Finding Web Pages for the Organic Index | Search Engine Marketing, Inc.: Driving Search Traffic to Your Companys Web Site (2nd Edition)

Sounds easy, right? Searchers enter queries, and then the search engine looks up the search terms in its organic index, it ranks the best matches first, and then displays the results. But how did all those pages get into the index in the first place? That is what Figure 2-5 shows, and the rest of this chapter explains. This information is critical to you, the search marketer, because if your pages are not in the index, no searcher can ever find them.

Figure 2-5. How organic search engines index pages. Every search engine finds Web pages, analyzes their content, and builds a search index.

To build up the inventory of pages in the search index, search engines use a special kind of program known as a spider (sometimes called a crawler). Spiders start by examining Web pages in a seed list, because the spider needs to start somewhere. But after the spider gets started, it discovers sites on its own by following links.

Following Links

A spider uses the same links you click in your Web browser. When the spider examines the page, it sees the Hypertext Markup Language (HTML) code that indicates a link to another page (see Figure 2-6)the same HTML code that your browser formats to show you the page.

Figure 2-6. How spiders follow links. Every spider sees the same HTML code that your browser sees, and can follow links to other pages.

The spider scoops up the HTML for each page, noting links to other pages so it can come back to collect the HTML of those pages later. You can imagine that, given enough time, a spider can eventually find every page on the Web (or at least every page that is linked to another page). This process of getting a page, finding all the links on that page, and then getting those pages in turn, is called crawling the Web. Later in this chapter, we explain what the spider does with the HTML it collects from all of those pages that it crawls.

HOW MUCH OF THE WEB IS INDEXED BY SEARCH ENGINES?

It sounds easy. Spiders visit the pages and send them to the search index. Those little spiders keep crawling until they index the entire Web, right? Wrong. The truth is that the great majority of Web pages are not indexed in search engines.

Over the years, there have been many estimates of the gap between the number of indexed pages and all Web pages. In 1999, Lawrence and Giles found that the (now defunct) Northern Light search engine indexed just 16 percent of the estimated 800 million publicly available Web pages (Searching the World Wide Web by Steve Lawrence and C. Lee Giles, 1999). But the next year, Michael Dahn claimed the problem might be twice as bad as reported, because the "publicly available" Web may underestimate the total Web by half (Counting Angels on a Pinhead: Critically Interpreting Web Size Estimates by Michael Dahn, 2000).

Not to be outdone, in 2001 two studies estimated the total number of Web pages to be far larger than previously reported. Sherman and Price proclaimed the "Invisible Web is between 2 and 50 times larger than the visible Web" (The Invisible Web by Chris Sherman and Gary Price, p. 82, 2001). In Deep Content: Surfacing Hidden Value (BrightPlanet, 2001), Michael Bergman posited the Web contains 550 billion pages and search engines see only 0.03 percent of them.

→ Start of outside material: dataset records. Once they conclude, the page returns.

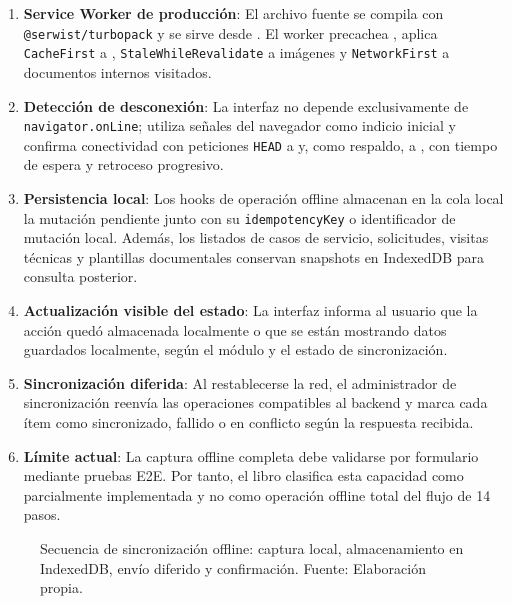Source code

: \begin{enumerate}
    \item \textbf{Service Worker de producción}: El archivo fuente  se compila con \texttt{@serwist/turbopack} y se sirve desde . El worker precachea , aplica \texttt{CacheFirst} a , \texttt{StaleWhileRevalidate} a imágenes y \texttt{NetworkFirst} a documentos internos visitados.
    \item \textbf{Detección de desconexión}: La interfaz no depende exclusivamente de \texttt{navigator.onLine}; utiliza señales del navegador como indicio inicial y confirma conectividad con peticiones \texttt{HEAD} a  y, como respaldo, a , con tiempo de espera y retroceso progresivo.
    \item \textbf{Persistencia local}: Los hooks de operación offline almacenan en la cola local la mutación pendiente junto con su \texttt{idempotencyKey} o identificador de mutación local. Además, los listados de casos de servicio, solicitudes, visitas técnicas y plantillas documentales conservan snapshots en IndexedDB para consulta posterior.
    \item \textbf{Actualización visible del estado}: La interfaz informa al usuario que la acción quedó almacenada localmente o que se están mostrando datos guardados localmente, según el módulo y el estado de sincronización.
    \item \textbf{Sincronización diferida}: Al restablecerse la red, el administrador de sincronización reenvía las operaciones compatibles al backend y marca cada ítem como sincronizado, fallido o en conflicto según la respuesta recibida.
    \item \textbf{Límite actual}: La captura offline completa debe validarse por formulario mediante pruebas E2E. Por tanto, el libro clasifica esta capacidad como parcialmente implementada y no como operación offline total del flujo de 14 pasos.
\end{enumerate}

\begin{figure}[!htbp]
\centering
\resizebox{0.95\textwidth}{!}{%
%
}
\caption[Secuencia de sincronización offline]{Secuencia de sincronización offline: captura local, almacenamiento en IndexedDB, envío diferido y confirmación. Fuente: Elaboración propia.}
\label{fig:secuencia-offline-sync}
\end{figure}

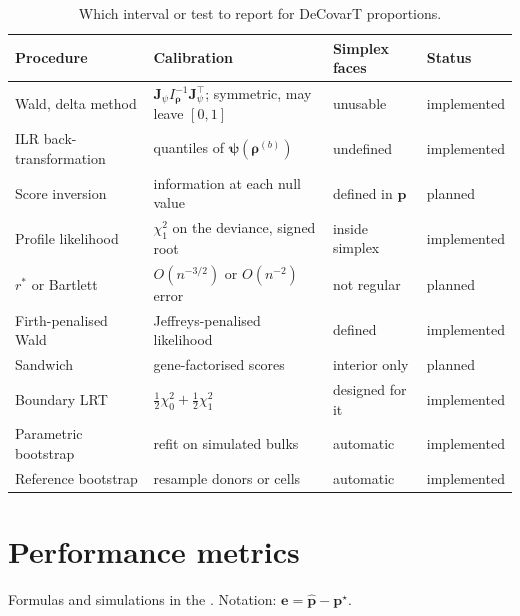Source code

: \begin{table}[ht]
  \centering
  \small
  \caption{Which interval or test to report for DeCovarT proportions.}
  \label{tab:inference-recap}
  \begin{tabular}{@{}>{\raggedright\arraybackslash}p{}>{\raggedright\arraybackslash}p{}>{\raggedright\arraybackslash}p{}>{\raggedright\arraybackslash}p{}@{}}
    \toprule
    Procedure & Calibration & Simplex faces & Status \\
    \midrule
    Wald, delta method & \(\mathbf{J}_{\psi}I_{\boldsymbol{\rho}}^{-1}\mathbf{J}_{\psi}^{\top}\); symmetric, may leave \([0,1]\) & unusable & implemented \\
    ILR back-transformation & quantiles of \(\boldsymbol{\psi}(\boldsymbol{\rho}^{(b)})\) & undefined & implemented \\
    Score inversion & information at each null value & defined in \(\boldsymbol{p}\) & planned \\
    Profile likelihood & \(\chi^{2}_{1}\) on the deviance, signed root & inside simplex & implemented \\
    \(r^{\ast}\) or Bartlett & \(O(n^{-3/2})\) or \(O(n^{-2})\) error & not regular & planned \\
    Firth-penalised Wald & Jeffreys-penalised likelihood & defined & implemented \\
    Sandwich & gene-factorised scores & interior only & planned \\
    Boundary LRT & \(\tfrac12\chi^{2}_{0}+\tfrac12\chi^{2}_{1}\) & designed for it & implemented \\
    Parametric bootstrap & refit on simulated bulks & automatic & implemented \\
    Reference bootstrap & resample donors or cells & automatic & implemented \\
    \bottomrule
  \end{tabular}
\end{table}

\section{Performance metrics}
\label{app:metrics}

Formulas and simulations in the
.
Notation: \(\boldsymbol{e}=\hat{\boldsymbol{p}}-\boldsymbol{p}^{\star}\).


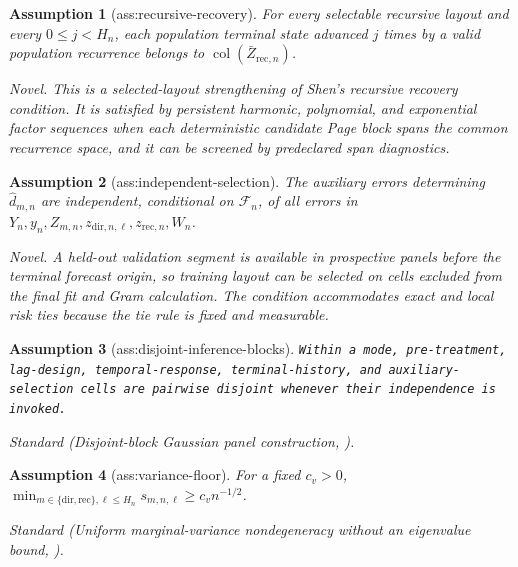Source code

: \documentclass{article}
\newtheorem{assumption}{Assumption}
\begin{document}
\begin{assumption}[ass:recursive-recovery]\label{ass:recursive-recovery}
For every selectable recursive layout and every \(0\le j<H_n\), each population terminal state advanced \(j\) times by a valid population recurrence belongs to \(\operatorname{col}(\bar Z_{\mathrm{rec},n})\).
\par\smallskip\noindent\emph{Novel.} This is a selected-layout strengthening of Shen's recursive recovery condition. It is satisfied by persistent harmonic, polynomial, and exponential factor sequences when each deterministic candidate Page block spans the common recurrence space, and it can be screened by predeclared span diagnostics.
\end{assumption}

\begin{assumption}[ass:independent-selection]\label{ass:independent-selection}
The auxiliary errors determining \(\widehat d_{m,n}\) are independent, conditional on \(\mathcal F_n\), of all errors in \(Y_n,y_n,Z_{m,n},z_{\mathrm{dir},n,\ell},z_{\mathrm{rec},n},W_n\).
\par\smallskip\noindent\emph{Novel.} A held-out validation segment is available in prospective panels before the terminal forecast origin, so training layout can be selected on cells excluded from the final fit and Gram calculation. The condition accommodates exact and local risk ties because the tie rule is fixed and measurable.
\end{assumption}

\begin{assumption}[ass:disjoint-inference-blocks]\label{ass:disjoint-inference-blocks}
\texttt{Within a mode,\allowbreak{} pre-\allowbreak{}treatment,\allowbreak{} lag-\allowbreak{}design,\allowbreak{} temporal-\allowbreak{}response,\allowbreak{} terminal-\allowbreak{}history,\allowbreak{} and auxiliary-\allowbreak{}selection cells are pairwise disjoint whenever their independence is invoked.}
\par\smallskip\noindent\emph{Standard} (Disjoint-block Gaussian panel construction, \cite{Shen2026TWSF}).
\end{assumption}

\begin{assumption}[ass:variance-floor]\label{ass:variance-floor}
For a fixed \(c_v>0\), \(\min_{m\in\{\mathrm{dir},\mathrm{rec}\},\ell\le H_n}s_{m,n,\ell}\ge c_vn^{-1/2}\).
\par\smallskip\noindent\emph{Standard} (Uniform marginal-variance nondegeneracy without an eigenvalue bound, \cite{ChernozhukovChetverikovKato2015}).
\end{assumption}
\end{document}
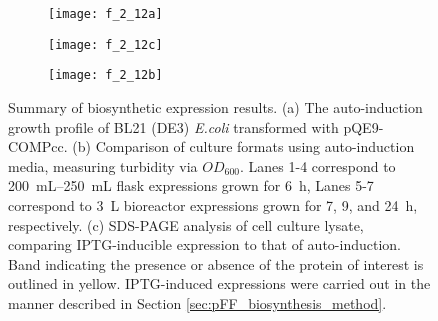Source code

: \begin{refsection}
\begin{figure}[h!]
    \centering
    \begin{subfigure}[b]{0.3\textwidth}
        \texttt{[image: f\_2\_12a]}
        \caption{}
        \label{fig:AI_OD_curve}
    \end{subfigure}
    \begin{subfigure}[b]{0.3\textwidth}
        \texttt{[image: f\_2\_12c]}
        \caption{}
        \label{fig:bioreactor_OD_comparison}
    \end{subfigure}
    \begin{subfigure}[b]{0.3\textwidth}
        \texttt{[image: f\_2\_12b]}
        \caption{}
        \label{fig:AI_IPTG_gel} \end{subfigure}
    \caption{Summary of
        biosynthetic expression results. (a) The auto-induction growth profile
        of BL21 (DE3) \emph{E.coli} transformed with pQE9-COMPcc. (b) Comparison
        of culture formats using auto-induction media, measuring turbidity via
        ${OD_{600}}$. Lanes 1-4 correspond to \SIrange{200}{250}{\mL} flask
        expressions grown for \SI{6}{\hour}, Lanes 5-7 correspond to \SI{3}{\L}
        bioreactor expressions grown for 7, 9, and \SI{24}{\hour}, respectively.
    (c) SDS-PAGE analysis of cell culture lysate, comparing IPTG-inducible
expression to that of auto-induction. Band indicating the presence or absence of
the protein of interest is outlined in yellow. IPTG-induced expressions were
carried out in the manner described in Section
\ref{sec:pFF_biosynthesis_method}.}
\label{fig:expression_results}
\end{figure}


\end{refsection}
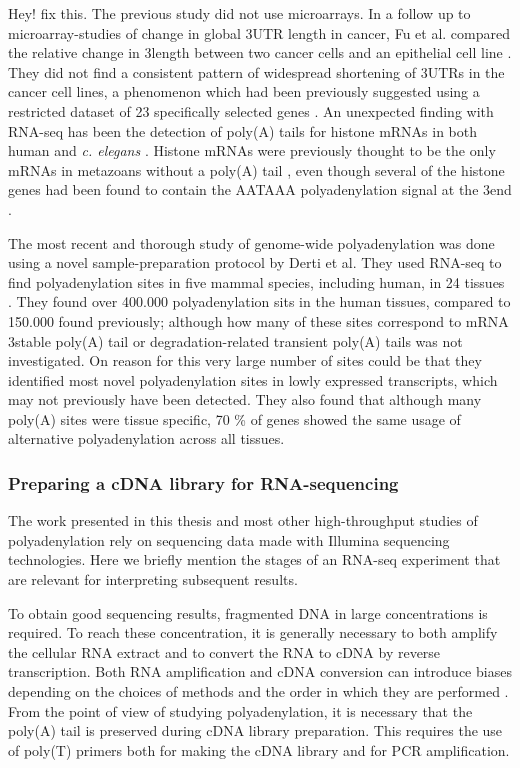 Hey! fix this. The previous study did not use microarrays.
In a
follow up to microarray-studies of change in global 3\p UTR length in cancer,
Fu et al. compared the relative change in 3\p length between two cancer cells
and an epithelial cell line \cite{fu_differential_2011}. They did not find a
consistent pattern of widespread shortening of 3\p UTRs in the cancer cell
lines, a phenomenon which had been previously suggested using a restricted
dataset of 23 specifically selected genes \cite{mayr_widespread_2009-2}. An
unexpected finding with RNA-seq has been the detection of poly(A) tails for
histone mRNAs in both human and \textit{c.  elegans}
\cite{mangone_landscape_2010-1, shepard_complex_2011}.  Histone mRNAs were
previously thought to be the only mRNAs in metazoans without a poly(A) tail
\cite{marzluff_metabolism_2008}, even though several of the histone genes had
been found to contain the AATAAA polyadenylation signal at the 3\p end
\cite{keall_histone_2007}.

The most recent and thorough study of genome-wide polyadenylation was done
using a novel sample-preparation protocol by Derti et al. They used RNA-seq to
find polyadenylation sites in five mammal species, including human, in 24
tissues \cite{derti_quantitative_2012}. They found over 400.000 polyadenylation
sits in the human tissues, compared to 150.000 found previously; although how
many of these sites correspond to mRNA 3\p stable poly(A) tail or
degradation-related transient poly(A) tails was not investigated. On reason for
this very large number of sites could be that they identified most novel
polyadenylation sites in lowly expressed transcripts, which may not previously
have been detected. They also found that although many poly(A) sites were
tissue specific, 70 \% of genes showed the same usage of alternative
polyadenylation across all tissues.

\subsubsection{Preparing a cDNA library for RNA-sequencing}
The work presented in this thesis and most other high-throughput studies of
polyadenylation rely on sequencing data made with Illumina sequencing
technologies. Here we briefly mention the stages of an RNA-seq
experiment that are relevant for interpreting subsequent results.

To obtain good sequencing results, fragmented DNA in large concentrations is
required. To reach these concentration, it is generally necessary to both
amplify the cellular RNA extract and to convert the RNA to cDNA by reverse
transcription. Both RNA amplification and cDNA conversion can introduce biases
depending on the choices of methods and the order in which they are performed
\cite{wang_rna-seq:_2009}. From the point of view of studying polyadenylation,
it is necessary that the poly(A) tail is preserved during cDNA library
preparation. This requires the use of poly(T) primers both for making the cDNA
library and for PCR amplification.

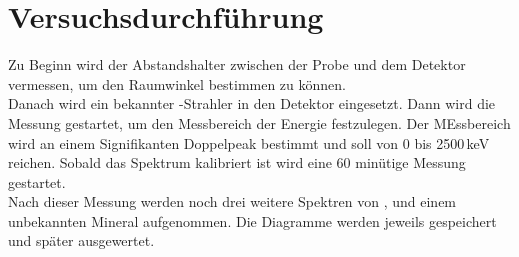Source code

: \section{Versuchsdurchführung}
Zu Beginn wird der Abstandshalter zwischen der Probe und dem Detektor vermessen, um den Raumwinkel bestimmen zu können. \\
Danach wird ein bekannter -Strahler in den Detektor eingesetzt. Dann wird die Messung gestartet, um den Messbereich der Energie festzulegen. Der MEssbereich wird an einem Signifikanten Doppelpeak bestimmt und soll von 0 bis 2500\,keV reichen. Sobald das Spektrum kalibriert ist wird eine 60 minütige Messung gestartet. \\
Nach dieser Messung werden noch drei weitere Spektren von ,  und einem unbekannten Mineral aufgenommen. Die Diagramme werden jeweils gespeichert und später ausgewertet.
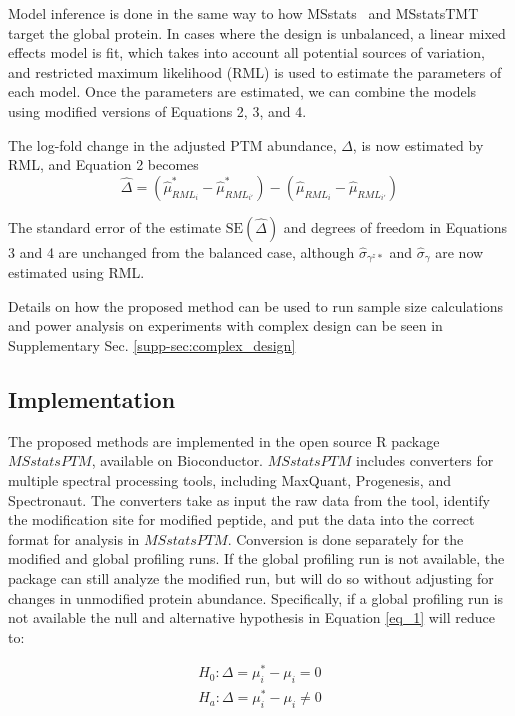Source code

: \documentclass[mcp]{article}
\numberwithin{table}{section}
\begin{document}
Model inference is done in the same way to how MSstats~\cite{Choi:2014} and MSstatsTMT~\cite{Huang:2020} target the global protein. In cases where the design is unbalanced, a linear mixed effects model is fit, which takes into account all potential sources of variation, and restricted maximum likelihood (RML) is used to estimate the parameters of each model. Once the parameters are estimated, we can combine the models using modified versions of Equations 2, 3, and 4.

The log-fold change in the adjusted PTM abundance, $\Delta$, is now estimated by RML, and Equation 2 becomes 
\begin{equation}
\hat{\Delta} = (\hat{\mu}_{RML_i}^{\ast} - \hat{\mu}_{RML_{i'}}^{\ast}) - (\hat{\mu}_{RML_i} - \hat{\mu}_{RML_{i'}})
\end{equation}

The standard error of the estimate $\mathrm{SE}(\hat{\Delta})$ and degrees of freedom in Equations 3 and 4 are unchanged from the balanced case, although $\hat{\sigma}_{\gamma^z\ast}$ and $\hat{\sigma}_{\gamma}$ are now estimated using RML.

Details on how the proposed method can be used to run sample size calculations and power analysis on experiments with complex design can be seen in Supplementary Sec. \ref{supp-sec:complex_design}

\subsection*{Implementation}

The proposed methods are implemented in the open source R package $MSstatsPTM$, available on Bioconductor. $MSstatsPTM$ includes converters for multiple spectral processing tools, including MaxQuant, Progenesis, and Spectronaut. The converters take as input the raw data from the tool, identify the modification site for modified peptide, and put the data into the correct format for analysis in $MSstatsPTM$. Conversion is done separately for the modified and global profiling runs. If the global profiling run is not available, the package can still analyze the modified run, but will do so without adjusting for changes in unmodified protein abundance. Specifically, if a global profiling run is not available the null and alternative hypothesis in Equation \ref{eq_1} will reduce to:

\begin{equation}
\begin{aligned}
H_{0}: \Delta = \mu_{i}^{\ast} - \mu_{i} = 0 \\
H_{a}: \Delta = \mu_{i}^{\ast} - \mu_{i} \neq 0
\end{aligned}
\label{eq_9}
\end{equation}
\end{document}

Regardless of the wildly divergent numbers, the point is that an enormous number of pages are not indexed, and your Web site probably contains some of them. Each page on your site that is not indexed is completely invisible to searchers, which reduces traffic to your site, so your goal is to get as many indexed as possible.

Your organization's Web site is undoubtedly known to the search engine spiders, and you certainly have some pages listed in their search indexes. But you might not have as many of your pages listed as you think, and any page that is not in the index can never be found by the search engine. So, it is important to have as many pages in the index as possible. Chapter 10, "Get Your Site Indexed," shows you how to find out how many pages are indexed from your organization's site and some simple ways to get more of them indexed.

Remembering Links

Following links is important because it is the best way for a spider to comprehensively crawl the Web. But it is important for another reason, too. Spiders must carefully catalog every link they findchecking which pages link to your page and checking the words displayed that describe the link (the anchor text). Earlier in this chapter, we discussed how search engines rank search results; they do so with this information. Figure 2-7 shows how spiders collect the link information that is so important to ranking the results.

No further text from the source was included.